FIXED RATE CUMULATIVE MANDATORILY CONVERTIBLE
PREFERRED STOCK, SERIES G

OF

FIRST BANCORP

First BanCorp, a corporation organized and existing under the laws of the Commonwealth of Puerto Rico (the “Corporation”), in accordance with the provisions of the Puerto Rico General Corporation Law of 1995, as amended, does hereby certify:

On July 16, 2010, the Corporation filed with the Secretary of State for the Commonwealth of Puerto Rico a Certificate of Designations of Fixed Rate Cumulative Mandatorily Convertible Preferred Stock, Series G (the “Original Certificate of Designations”) that created a series of 425,000 shares of Preferred Stock of the Corporation designated as “Fixed Rate Cumulative Mandatorily Convertible Preferred Stock, Series G” (the “Designated Preferred Stock”). On December 1, 2010, the Corporation filed with the Secretary of State for the Commonwealth of Puerto Rico a First Amendment to Certificate of Designations (the Original Certificate of Designations, as amended by the First Amendment, being the “Certificate of Designations”). The board of directors of the Corporation (the “Board of Directors”), in accordance with the Restated Articles of Incorporation, as amended, and the Amended and Restated Bylaws of the Corporation and applicable law, adopted the following resolution on March 29, 2011, amending the terms and conditions applicable to the Designated Preferred Stock.

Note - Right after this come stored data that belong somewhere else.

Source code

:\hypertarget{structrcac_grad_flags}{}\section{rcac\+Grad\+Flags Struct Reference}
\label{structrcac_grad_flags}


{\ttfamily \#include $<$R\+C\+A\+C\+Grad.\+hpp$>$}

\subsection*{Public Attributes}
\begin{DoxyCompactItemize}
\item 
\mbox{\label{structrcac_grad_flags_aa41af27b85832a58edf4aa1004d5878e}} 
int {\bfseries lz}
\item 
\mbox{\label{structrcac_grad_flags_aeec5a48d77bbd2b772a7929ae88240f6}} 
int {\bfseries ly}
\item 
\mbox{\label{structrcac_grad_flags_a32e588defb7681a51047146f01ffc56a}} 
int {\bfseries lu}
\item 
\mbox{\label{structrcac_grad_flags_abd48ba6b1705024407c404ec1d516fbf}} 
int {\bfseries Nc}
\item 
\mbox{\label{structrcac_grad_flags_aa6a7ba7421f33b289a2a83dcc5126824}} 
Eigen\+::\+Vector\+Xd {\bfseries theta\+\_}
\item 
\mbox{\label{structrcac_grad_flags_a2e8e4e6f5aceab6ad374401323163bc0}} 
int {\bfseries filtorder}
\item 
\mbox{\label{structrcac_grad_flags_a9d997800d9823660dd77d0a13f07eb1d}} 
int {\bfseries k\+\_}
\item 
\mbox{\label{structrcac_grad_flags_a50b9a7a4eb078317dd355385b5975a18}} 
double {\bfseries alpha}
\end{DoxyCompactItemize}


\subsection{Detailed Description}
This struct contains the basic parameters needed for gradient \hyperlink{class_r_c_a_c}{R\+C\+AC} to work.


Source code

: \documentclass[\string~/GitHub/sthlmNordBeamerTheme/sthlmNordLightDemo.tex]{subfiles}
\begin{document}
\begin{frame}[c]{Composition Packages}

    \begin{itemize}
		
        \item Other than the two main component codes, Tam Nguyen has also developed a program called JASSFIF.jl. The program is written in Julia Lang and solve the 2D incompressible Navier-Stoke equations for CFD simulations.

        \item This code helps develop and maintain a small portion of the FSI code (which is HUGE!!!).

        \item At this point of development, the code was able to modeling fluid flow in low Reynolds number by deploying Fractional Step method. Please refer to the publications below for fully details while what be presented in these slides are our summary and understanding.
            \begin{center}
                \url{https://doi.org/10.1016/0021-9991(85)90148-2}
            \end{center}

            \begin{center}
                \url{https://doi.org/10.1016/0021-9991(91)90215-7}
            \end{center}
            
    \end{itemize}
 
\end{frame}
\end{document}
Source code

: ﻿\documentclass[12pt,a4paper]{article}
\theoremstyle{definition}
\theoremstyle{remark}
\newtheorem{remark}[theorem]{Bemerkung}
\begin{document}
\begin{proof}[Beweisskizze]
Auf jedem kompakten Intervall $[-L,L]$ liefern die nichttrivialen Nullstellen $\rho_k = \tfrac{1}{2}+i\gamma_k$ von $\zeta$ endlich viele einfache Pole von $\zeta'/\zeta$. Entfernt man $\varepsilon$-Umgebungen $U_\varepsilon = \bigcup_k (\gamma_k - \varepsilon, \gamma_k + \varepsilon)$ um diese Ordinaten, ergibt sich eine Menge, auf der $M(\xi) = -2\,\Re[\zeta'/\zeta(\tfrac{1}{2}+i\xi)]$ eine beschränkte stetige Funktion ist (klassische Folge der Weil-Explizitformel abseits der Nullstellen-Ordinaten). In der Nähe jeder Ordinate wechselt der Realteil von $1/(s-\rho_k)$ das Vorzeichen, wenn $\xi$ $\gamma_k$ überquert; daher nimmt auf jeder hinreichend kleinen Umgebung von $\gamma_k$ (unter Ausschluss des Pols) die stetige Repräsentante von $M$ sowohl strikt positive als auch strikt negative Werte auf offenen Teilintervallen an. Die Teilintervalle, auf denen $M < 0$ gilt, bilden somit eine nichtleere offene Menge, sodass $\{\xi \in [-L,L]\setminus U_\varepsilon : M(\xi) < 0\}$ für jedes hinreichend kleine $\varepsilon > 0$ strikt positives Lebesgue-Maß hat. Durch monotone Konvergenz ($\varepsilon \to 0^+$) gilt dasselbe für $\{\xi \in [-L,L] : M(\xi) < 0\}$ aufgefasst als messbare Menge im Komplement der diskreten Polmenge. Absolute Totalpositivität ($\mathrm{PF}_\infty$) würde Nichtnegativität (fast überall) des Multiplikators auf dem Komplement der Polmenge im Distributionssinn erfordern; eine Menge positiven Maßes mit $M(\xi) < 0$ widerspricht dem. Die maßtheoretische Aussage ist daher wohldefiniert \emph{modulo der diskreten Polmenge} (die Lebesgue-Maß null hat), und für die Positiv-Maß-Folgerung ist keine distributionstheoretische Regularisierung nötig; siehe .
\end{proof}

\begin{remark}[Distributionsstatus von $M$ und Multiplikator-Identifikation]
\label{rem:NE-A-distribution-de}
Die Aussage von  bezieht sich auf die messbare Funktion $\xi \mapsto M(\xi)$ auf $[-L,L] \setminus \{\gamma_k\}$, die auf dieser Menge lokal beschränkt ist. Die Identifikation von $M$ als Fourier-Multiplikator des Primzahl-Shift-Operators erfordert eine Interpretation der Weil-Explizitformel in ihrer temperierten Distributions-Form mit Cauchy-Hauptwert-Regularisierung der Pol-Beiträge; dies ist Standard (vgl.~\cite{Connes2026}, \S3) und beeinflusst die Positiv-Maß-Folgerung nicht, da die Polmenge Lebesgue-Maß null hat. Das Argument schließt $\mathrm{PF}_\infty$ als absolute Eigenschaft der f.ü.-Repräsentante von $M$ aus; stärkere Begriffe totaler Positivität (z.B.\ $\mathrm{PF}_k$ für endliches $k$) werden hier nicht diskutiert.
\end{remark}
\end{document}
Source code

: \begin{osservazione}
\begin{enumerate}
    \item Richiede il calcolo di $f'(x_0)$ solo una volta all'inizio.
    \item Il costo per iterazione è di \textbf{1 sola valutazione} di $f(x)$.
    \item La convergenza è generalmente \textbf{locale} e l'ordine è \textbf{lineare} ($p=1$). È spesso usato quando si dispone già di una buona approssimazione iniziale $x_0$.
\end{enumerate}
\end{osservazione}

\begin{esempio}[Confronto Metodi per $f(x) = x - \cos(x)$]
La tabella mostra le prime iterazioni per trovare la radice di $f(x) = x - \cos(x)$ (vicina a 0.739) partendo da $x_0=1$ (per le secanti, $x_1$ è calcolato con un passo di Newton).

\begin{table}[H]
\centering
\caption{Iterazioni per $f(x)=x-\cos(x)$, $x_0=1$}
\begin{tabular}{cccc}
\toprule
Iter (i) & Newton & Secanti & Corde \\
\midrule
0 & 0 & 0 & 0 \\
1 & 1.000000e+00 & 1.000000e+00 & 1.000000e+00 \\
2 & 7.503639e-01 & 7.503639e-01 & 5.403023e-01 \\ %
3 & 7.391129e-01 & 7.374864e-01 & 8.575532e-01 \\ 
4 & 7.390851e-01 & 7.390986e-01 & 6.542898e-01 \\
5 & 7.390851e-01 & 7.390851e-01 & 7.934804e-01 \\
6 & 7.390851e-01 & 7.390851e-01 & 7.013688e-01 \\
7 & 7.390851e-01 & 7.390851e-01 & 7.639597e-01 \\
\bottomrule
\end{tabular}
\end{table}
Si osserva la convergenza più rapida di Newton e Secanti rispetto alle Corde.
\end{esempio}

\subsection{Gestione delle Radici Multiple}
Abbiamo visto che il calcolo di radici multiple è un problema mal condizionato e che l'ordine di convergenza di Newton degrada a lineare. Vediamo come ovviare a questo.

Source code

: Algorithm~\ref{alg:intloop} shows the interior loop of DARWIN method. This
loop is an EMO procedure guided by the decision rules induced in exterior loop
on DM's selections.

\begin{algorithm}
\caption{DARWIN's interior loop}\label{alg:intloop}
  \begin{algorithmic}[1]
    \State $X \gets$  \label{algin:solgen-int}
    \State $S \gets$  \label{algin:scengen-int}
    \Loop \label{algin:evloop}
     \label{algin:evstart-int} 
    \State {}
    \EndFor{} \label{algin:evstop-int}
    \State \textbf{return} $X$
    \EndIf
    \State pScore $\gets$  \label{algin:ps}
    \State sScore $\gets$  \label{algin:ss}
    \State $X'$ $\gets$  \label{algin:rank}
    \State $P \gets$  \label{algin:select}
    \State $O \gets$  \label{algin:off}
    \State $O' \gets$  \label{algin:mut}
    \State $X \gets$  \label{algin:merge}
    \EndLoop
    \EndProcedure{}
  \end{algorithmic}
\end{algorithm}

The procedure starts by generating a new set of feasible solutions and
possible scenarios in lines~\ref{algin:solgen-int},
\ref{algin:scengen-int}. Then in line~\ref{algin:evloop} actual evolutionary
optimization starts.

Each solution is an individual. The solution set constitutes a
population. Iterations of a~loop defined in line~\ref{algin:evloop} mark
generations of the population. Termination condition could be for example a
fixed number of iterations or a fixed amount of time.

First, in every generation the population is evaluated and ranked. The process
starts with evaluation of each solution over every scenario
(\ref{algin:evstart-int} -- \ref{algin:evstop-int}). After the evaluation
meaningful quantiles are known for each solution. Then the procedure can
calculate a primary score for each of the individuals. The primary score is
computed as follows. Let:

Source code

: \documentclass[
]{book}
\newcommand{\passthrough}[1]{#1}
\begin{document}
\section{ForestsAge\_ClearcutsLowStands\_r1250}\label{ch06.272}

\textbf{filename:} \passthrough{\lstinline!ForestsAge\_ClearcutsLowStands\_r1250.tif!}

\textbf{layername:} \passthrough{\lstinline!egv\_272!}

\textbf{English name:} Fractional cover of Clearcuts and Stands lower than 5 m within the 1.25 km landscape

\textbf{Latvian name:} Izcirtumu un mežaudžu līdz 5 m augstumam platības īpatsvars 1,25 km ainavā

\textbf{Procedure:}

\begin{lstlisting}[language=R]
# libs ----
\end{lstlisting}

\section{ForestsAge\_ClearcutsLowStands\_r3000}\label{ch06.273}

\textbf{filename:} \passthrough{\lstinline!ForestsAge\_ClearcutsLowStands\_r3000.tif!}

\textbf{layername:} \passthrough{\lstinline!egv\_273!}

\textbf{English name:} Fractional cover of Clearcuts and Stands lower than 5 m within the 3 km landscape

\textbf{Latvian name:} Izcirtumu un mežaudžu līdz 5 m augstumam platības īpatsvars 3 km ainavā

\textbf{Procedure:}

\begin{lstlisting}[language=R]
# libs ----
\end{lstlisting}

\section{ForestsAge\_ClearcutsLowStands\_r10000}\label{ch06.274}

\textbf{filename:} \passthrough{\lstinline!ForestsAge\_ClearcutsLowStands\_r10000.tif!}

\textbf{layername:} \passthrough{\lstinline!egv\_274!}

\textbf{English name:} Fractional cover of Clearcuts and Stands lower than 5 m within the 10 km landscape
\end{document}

RESOLVED, that Section 7(a) of the Certificate of Designations is hereby deleted in its entirety and replaced with the following:

(a) Conversion at the Option of the Corporation. Subject to Section 7(b), the Corporation shall have the right, at its option to convert, at any time and from time to time, all or any portion of the Designated Preferred Stock (but in no event less than one share of the Designated Preferred Stock), at any time prior to the date that is fifteen (15) months following the date of the Exchange Agreement (“Early Conversion”), into a number of Shares equal to the product of the then-applicable Conversion Rate and the number of shares of Designated Preferred Stock selected for conversion; provided, however, notwithstanding anything in this Certificate of Designations to the contrary, holders of Designated Preferred Stock shall not be entitled to convert shares of Designated Preferred Stock until the converting holder has first received any applicable Regulatory Approvals. In addition to the number of Shares issuable upon Early Conversion, the holders of shares of Designated Preferred Stock subject to Early Conversion shall have the right to receive (in cash or             shares of Common Stock at the option of the Corporation in accordance with Section 6(e)) any accrued and unpaid dividends on such shares to, but excluding, the Early Conversion Date (including, if applicable, as provided in Section 3(a) above, dividends on such amount), regardless of whether any dividends are actually declared.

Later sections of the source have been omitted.